De ce monceau de dogmes évanouis subsiste néanmoins une idéologie moderne. Sans se prévaloir des idéologies passées, elle en porte les traces, certaines manies, des habitudes ou des stratagèmes. Mais cette idéologie moderne se défend d'être une idéologie. Elle s'efforce de paraître débarrassée de tout ce qui constituait une idéologie, et elle sait faire illusion. A force de masques et de dénégations, elle parvient à faire douter de son existence. Nous pourrions l'arracher à son ombre pour la faire passer aux aveux : elle ne se déroberait pas. Même si elle disait haut et fort de quoi elle est faite, de quelles pensées inavouables, de quelle ambition, de quelle soif d'hégémonie, nous ne serions pas plus avancés. Car si cette idéologie ne se montre pas, c'est qu'elle n'en a pas besoin. Contrairement au christianisme, au communisme ou au fascisme, elles se dispense des pompes de la terreur. Elle ne nous force ni à prier ni à nous taire. C'est qu'elle s'est insinuée partout, jusque dans les petites choses. Elle s'exprime par bribes, et dans le murmure. Elle ne paraît jamais d'un bloc, d'un visage. On ne l'identifie pas, ou mal. Elle tergiverse, finasse, se pare de la plus grande confusion possible. C'est dans le brouhaha qu'elle se sent chez elle.

Imperceptiblement, insidieusement, elle s'est mise dans notre langage, dans nos coutumes, dans nos jugements et dans notre façon d'appréhender la réalité, à commencer par l'Histoire. Or, c'est précisément de cette Histoire, de ce mouvement entre passé, présent et avenir que veut nous priver l'idéologie moderne. Elle omet sciemment le passé pour mieux se vautrer dans le présent, un présent qui doit coûte que coûte faire oublier l'avenir. L'avenir : n'oublions pas que les idéologies du XXème siècle se sont acharnées à oublier le présent pour s'oublier dans la promesse d'un avenir, forcément meilleur, forcément radieux.

Aujourd'hui, l'avenir est avant tout une menace, un monde mauvais et périlleux qu'il faut ôter de notre esprit. pour cela, il suffit de provoquer son oubli. Et, dès lors que l'avenir est oublié, on peut oublier le passé.
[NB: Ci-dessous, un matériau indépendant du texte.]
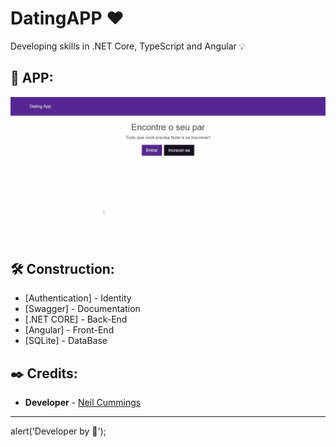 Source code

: # DatingAPP ❤️
Developing skills in .NET Core, TypeScript and Angular 💡 

## :pushpin: APP:

![Alt text](https://github.com/LuuanOliveira/DatingApp/blob/develop/client/src/assets/GIF.gif)

## 🛠️ Construction:

* [Authentication] - Identity
* [Swagger] - Documentation
* [.NET CORE] - Back-End
* [Angular] - Front-End
* [SQLite] - DataBase

## ✒️ Credits:

* **Developer** - [Neil Cummings](https://github.com/TryCatchLearn)

---
alert('Developer by 💙');
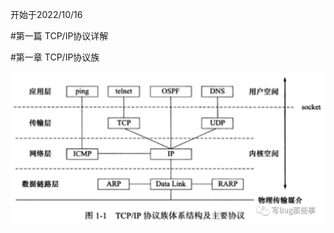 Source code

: 开始于2022/10/16

#第一篇 TCP/IP协议详解

#第一章 TCP/IP协议族

![image](https://github.com/kongel/Notes/blob/main/Linux%E9%AB%98%E6%80%A7%E8%83%BD%E6%9C%8D%E5%8A%A1%E5%99%A8%E7%BC%96%E7%A8%8B/photo/modb_20220927_50a60f2c-3e32-11ed-ae2e-fa163eb4f6be.png)
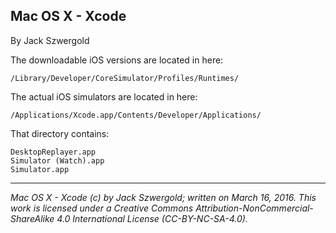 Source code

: ## Mac OS X - Xcode

By Jack Szwergold

The downloadable iOS versions are located in here:

    /Library/Developer/CoreSimulator/Profiles/Runtimes/

The actual iOS simulators are located in here:

    /Applications/Xcode.app/Contents/Developer/Applications/

That directory contains:

    DesktopReplayer.app
    Simulator (Watch).app
    Simulator.app

***

*Mac OS X - Xcode (c) by Jack Szwergold; written on March 16, 2016. This work is licensed under a Creative Commons Attribution-NonCommercial-ShareAlike 4.0 International License (CC-BY-NC-SA-4.0).* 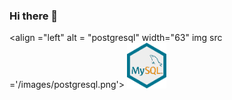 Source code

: ### Hi there 👋

<align ="left" alt = "postgresql" width="63" img src ='/images/postgresql.png'>
<img src ='/images/mysql.png' width="63">


<!--
**felipeyamane/felipeyamane** is a ✨ _special_ ✨ repository because its `README.md` (this file) appears on your GitHub profile.

Here are some ideas to get you started:

- 🔭 I’m currently working on ...
- 🌱 I’m currently learning ...
- 👯 I’m looking to collaborate on ...
- 🤔 I’m looking for help with ...
- 💬 Ask me about ...
- 📫 How to reach me: ...
- 😄 Pronouns: ...
- ⚡ Fun fact: ...
-->

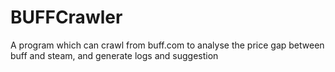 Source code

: # BUFFCrawler
A program which can crawl from buff.com to analyse the price gap between buff and steam, and generate logs and suggestion
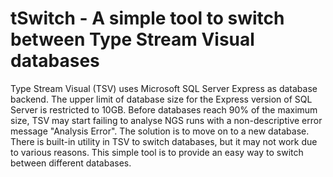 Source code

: 
# tSwitch - A simple tool to switch between Type Stream Visual databases

Type Stream Visual (TSV) uses Microsoft SQL Server Express as database backend. 
The upper limit of database size for the Express version of SQL Server is restricted to 10GB. 
Before databases reach 90% of the maximum size, TSV may start failing to analyse NGS runs with a non-descriptive error message "Analysis Error". 
The solution is to move on to a new database.
There is built-in utility in TSV to switch databases, but it may not work due to various reasons. 
This simple tool is to provide an easy way to switch between different databases.

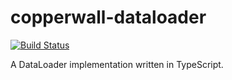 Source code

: # copperwall-dataloader

[![Build Status](https://travis-ci.org/copperwall/copperwall-dataloader.svg?branch=master)](https://travis-ci.org/copperwall/copperwall-dataloader)

A DataLoader implementation written in TypeScript.

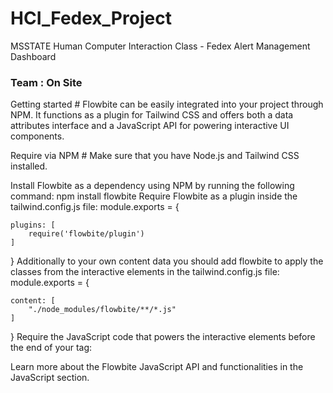 # HCI_Fedex_Project
MSSTATE Human Computer Interaction Class - Fedex Alert Management Dashboard 


### Team : On Site
Getting started #
Flowbite can be easily integrated into your project through NPM. It functions as a plugin for Tailwind CSS and offers both a data attributes interface and a JavaScript API for powering interactive UI components.

Require via NPM #
Make sure that you have Node.js and Tailwind CSS installed.

Install Flowbite as a dependency using NPM by running the following command:
npm install flowbite
Require Flowbite as a plugin inside the tailwind.config.js file:
module.exports = {

    plugins: [
        require('flowbite/plugin')
    ]

}
Additionally to your own content data you should add flowbite to apply the classes from the interactive elements in the tailwind.config.js file:
module.exports = {

    content: [
        "./node_modules/flowbite/**/*.js"
    ]

}
Require the JavaScript code that powers the interactive elements before the end of your <body> tag:
<script src="../path/to/flowbite/dist/flowbite.min.js"></script>
Learn more about the Flowbite JavaScript API and functionalities in the JavaScript section.
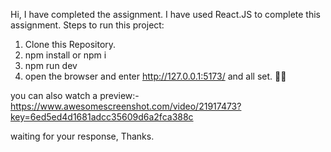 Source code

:Hi, I have completed the assignment. I have used React.JS to complete this assignment.
Steps to run this project:
1. Clone this Repository.
2. npm install or npm i
3. npm run dev
4. open the browser and enter http://127.0.0.1:5173/
and all set. 👍🏻
   
you can also watch a preview:- https://www.awesomescreenshot.com/video/21917473?key=6ed5ed4d1681adcc35609d6a2fca388c

waiting for your response, Thanks.
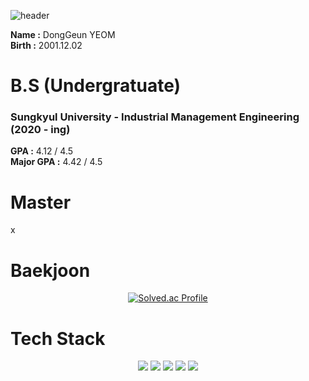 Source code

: ![header](https://capsule-render.vercel.app/api?type=waving&color=gradient&height=250&section=header&text=Dong_Geun_YEOM&fontSize=90)

__Name :__ DongGeun YEOM <br/>
__Birth :__ 2001.12.02 <br/>

# B.S (Undergratuate)
### Sungkyul University - Industrial Management Engineering (2020 - ing) <br/>

__GPA :__ 4.12 / 4.5 <br/>
__Major GPA :__ 4.42 / 4.5 <br/>

# Master
x <br/>

# Baekjoon
<div align=center>
  
[![Solved.ac Profile](http://mazassumnida.wtf/api/v2/generate_badge?boj=ehdrmsdua)](https://solved.ac/ehdrmsdua/)
  
</div>

# Tech Stack
<div align=center>
<img src="https://img.shields.io/badge/Python-3776AB?style=for-the-badge&logo=Python&logoColor=white">
<img src="https://img.shields.io/badge/MySQL-4479A1?style=for-the-badge&logo=MySQL&logoColor=white">
<img src="https://img.shields.io/badge/C-A8B9CC?style=for-the-badge&logo=C&logoColor=white">
<img src="https://img.shields.io/badge/Qgis-589632?style=for-the-badge&logo=Qgis&logoColor=white">
<img src="https://img.shields.io/badge/Google Colab-F9AB00?style=for-the-badge&logo=Google Colab&logoColor=white">
</div>
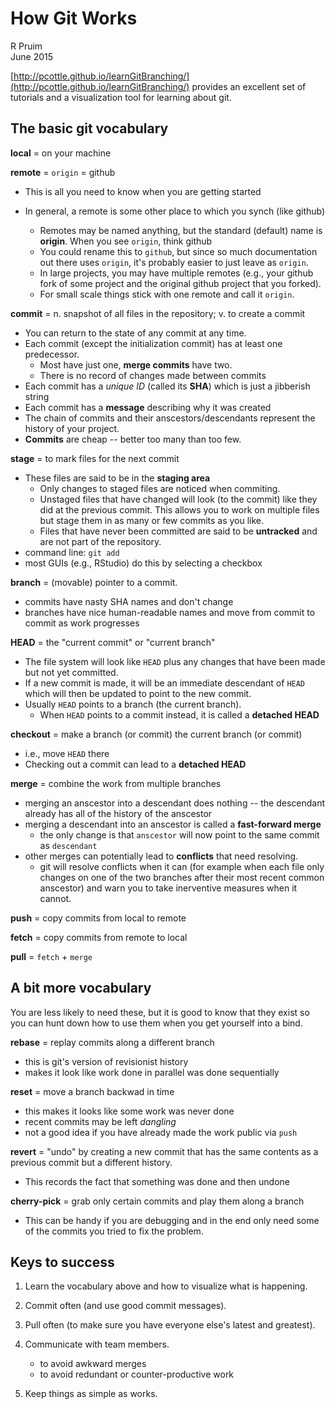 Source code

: # How Git Works
R Pruim  
June 2015  








[http://pcottle.github.io/learnGitBranching/](http://pcottle.github.io/learnGitBranching/) provides an excellent set of tutorials and a visualization tool for learning about git.


## The basic git vocabulary

**local** = on your machine

 
**remote** = `origin` = github

  * This is all you need to know when you are getting started
  
  * In general, a remote is some other place to which you synch (like github)
    * Remotes may be named anything, but the standard (default) name is **origin**.  When you see `origin`, think github
    * You could rename this to `github`, but since so much documentation out there uses `origin`, it's probably easier to just leave as `origin`.
    * In large projects, you may have multiple remotes (e.g., your github fork of some project and the original github project that you forked).  
    * For small scale things stick with one remote and call it `origin`.
  
**commit** = n. snapshot of all files in the repository; v. to create a commit

  * You can return to the state of any commit at any time.
  * Each commit (except the initialization commit) has at least one predecessor.  
    * Most have just one, **merge commits** have two.
    * There is no record of changes made between commits
  * Each commit has a *unique ID* (called its **SHA**) which is just a jibberish string
  * Each commit has a **message** describing why it was created
  * The chain of commits and their anscestors/descendants represent the history of your project.
  * **Commits** are cheap -- better too many than too few.
  
**stage** = to mark files for the next commit

  * These files are said to be in the **staging area**
    * Only changes to staged files are noticed when commiting.  
    * Unstaged files that have changed will look (to the commit) like they did at the previous commit.  This allows you to work on multiple files but stage them in as many or few commits as you like.
    * Files that have never been committed are said to be **untracked** and are not part of the repository.
  * command line: `git add`
  * most GUIs (e.g., RStudio) do this by selecting a checkbox
    
**branch** = (movable) pointer to a commit.
  * commits have nasty SHA names and don't change
  * branches have nice human-readable names and move from commit to commit as work progresses

**HEAD** = the "current commit" or "current branch"

  * The file system will look like `HEAD` plus any changes that have been made but not yet committed.
  * If a new commit is made, it will be an immediate descendant of `HEAD` which will then be updated to point to the new commit.
  * Usually `HEAD` points to a branch (the current branch).
    * When `HEAD` points to a commit instead, it is called a **detached HEAD**
  
**checkout** = make a branch (or commit) the current branch (or commit) 

  * i.e., move `HEAD` there
  * Checking out a commit can lead to a **detached HEAD** 

**merge** = combine the work from multiple branches

  * merging an anscestor into a descendant does nothing -- the descendant already has all of the history of the anscestor
  * merging a descendant into an anscestor is called a **fast-forward merge** 
    * the only change is that `anscestor` will now point to the same commit as `descendant`
  * other merges can potentially lead to **conflicts** that need resolving.
    * git will resolve conflicts when it can (for example when each file only changes on one of the two branches after their most recent common anscestor) and warn you to take inerventive measures when it cannot.

**push** = copy commits from local to remote

**fetch** = copy commits from remote to local

**pull** = `fetch` + `merge`

## A bit more vocabulary 

You are less likely to need these, but it is good to know that they exist so you can hunt down how to use them when you get yourself into a bind.

**rebase** = replay commits along a different branch

  * this is git's version of revisionist history
  * makes it look like work done in parallel was done sequentially

**reset** = move a branch backwad in time

  * this makes it looks like some work was never done
  * recent commits may be left *dangling*
  * not a good idea if you have already made the work public via `push`
  
**revert** = "undo" by creating a new commit that has the same contents as a previous commit but a different history.  

  * This records the fact that something was done and then undone

**cherry-pick** = grab only certain commits and play them along a branch

  * This can be handy if you are debugging and in the end only need some of the commits you tried to fix the problem.

## Keys to success

 1. Learn the vocabulary above and how to visualize what is happening.
 
 2. Commit often (and use good commit messages).
 
 3. Pull often (to make sure you have everyone else's latest and greatest).
 
 4. Communicate with team members.
 
    * to avoid awkward merges
    * to avoid redundant or counter-productive work
    
 5. Keep things as simple as works.
 
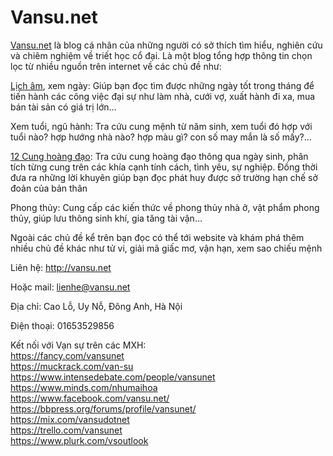 # Vansu.net
<a href="http://vansu.net/">Vansu.net</a> là blog cá nhân của những người có sở thích tìm hiểu, nghiên cứu và chiêm nghiệm về triết học cổ đại. Là một blog tổng hợp thông tin chọn lọc từ nhiều nguồn trên internet về các chủ đề như:

<a href="http://vansu.net/lich-am-duong.html">Lịch âm</a>, xem ngày: Giúp bạn đọc tìm được những ngày tốt trong tháng để tiến hành các công việc đại sự như làm nhà, cưới vợ, xuất hành đi xa, mua bán tài sản có giá trị lớn…

Xem tuổi, ngũ hành: Tra cứu cung mệnh từ năm sinh, xem tuổi đó hợp với tuổi nào? hợp hướng nhà nào? hợp màu gì? con số may mắn là số mấy?...

<a href="http://vansu.net/12-cung-hoang-dao.html">12 Cung hoàng đạo</a>: Tra cứu cung hoàng đạo thông qua ngày sinh, phân tích từng cung trên các khía cạnh tính cách, tình yêu, sự nghiệp. Đồng thời đưa ra những lời khuyên giúp bạn đọc phát huy được sở trường hạn chế sở đoản của bản thân

Phong thủy: Cung cấp các kiến thức về phong thủy nhà ở, vật phẩm phong thủy, giúp lưu thông sinh khí, gia tăng tài vận…

Ngoài các chủ đề kể trên bạn đọc có thể tới website và khám phá thêm nhiều chủ đề khác như tử vi, giải mã giấc mơ, vận hạn, xem sao chiếu mệnh

Liên hệ: http://vansu.net

Hoặc mail: lienhe@vansu.net

Địa chỉ: Cao Lỗ, Uy Nỗ, Đông Anh, Hà Nội

Điện thoại: 01653529856

Kết nối với Vạn sự trên các MXH:<br>
https://fancy.com/vansunet<br>
https://muckrack.com/van-su<br>
https://www.intensedebate.com/people/vansunet<br>
https://www.minds.com/nhumaihoa<br>
https://www.facebook.com/vansu.net/<br>
https://bbpress.org/forums/profile/vansunet/<br>
https://mix.com/vansudotnet<br>
https://trello.com/vansunet<br>
https://www.plurk.com/vsoutlook
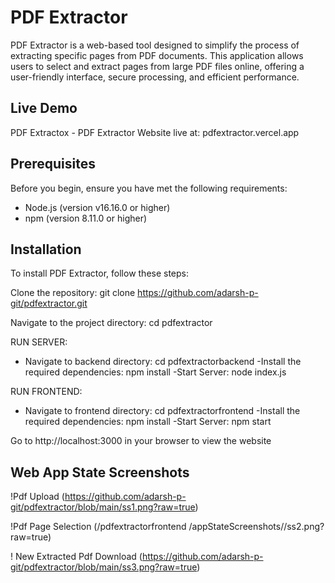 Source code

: # PDF Extractor

PDF Extractor is a web-based tool designed to simplify the process of extracting specific pages from PDF documents. This application allows users to select and extract pages from large PDF files online, offering a user-friendly interface, secure processing, and efficient performance.

## Live Demo

PDF Extractox - PDF Extractor Website live at: pdfextractor.vercel.app

## Prerequisites

Before you begin, ensure you have met the following requirements:

- Node.js (version v16.16.0  or higher)
- npm (version 8.11.0 or higher)


## Installation

To install PDF Extractor, follow these steps:

Clone the repository:
git clone https://github.com/adarsh-p-git/pdfextractor.git

Navigate to the project directory:
cd pdfextractor

RUN SERVER:
- Navigate to backend directory:
  cd pdfextractorbackend
-Install the required dependencies:
  npm install
-Start Server:
 node index.js

RUN FRONTEND:
- Navigate to frontend directory:
  cd pdfextractorfrontend
-Install the required dependencies:
  npm install
-Start Server:
 npm start

Go to http://localhost:3000 in your browser to view the website

## Web App State Screenshots

!Pdf Upload (https://github.com/adarsh-p-git/pdfextractor/blob/main/ss1.png?raw=true)

!Pdf Page Selection (/pdfextractorfrontend
/appStateScreenshots//ss2.png?raw=true)

! New Extracted Pdf Download (https://github.com/adarsh-p-git/pdfextractor/blob/main/ss3.png?raw=true)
Mais on ne saurait faire disparaître complètement le passé. Il doit donc apparaître tel que le présent puisse le supporter : un passé éloigné, flou, fait de perruques royales, de victoire navales, de conquêtes triomphales. Il ne doit en rester que des dates magistrales, des batailles héroïques et des splendeurs muséifiées. C'est par ce travestissement du passé et ce rejet de l'avenir que l'idéologie moderne se constitue et agit comme une idéologie. Elle procède avec une violence tout en raffinement, sans jamais avouer sa besogne qui consiste à abolir systématiquement le mouvement de l'Histoire. C'est une technique d'aveuglement, une technique qui a fait ses preuves. C'est désormais en aveugles que nous appréhendons le monde. Nous somme dans une étrange nuit, une nuit qui ne commence pas et ne finit pas, puisqu'elle n'a ni passé ni avenir. Et dans cette nuit, nous sommes comme suspendus dans le présent. Mieux : nous nous y réfugions, comme dans un cocon..."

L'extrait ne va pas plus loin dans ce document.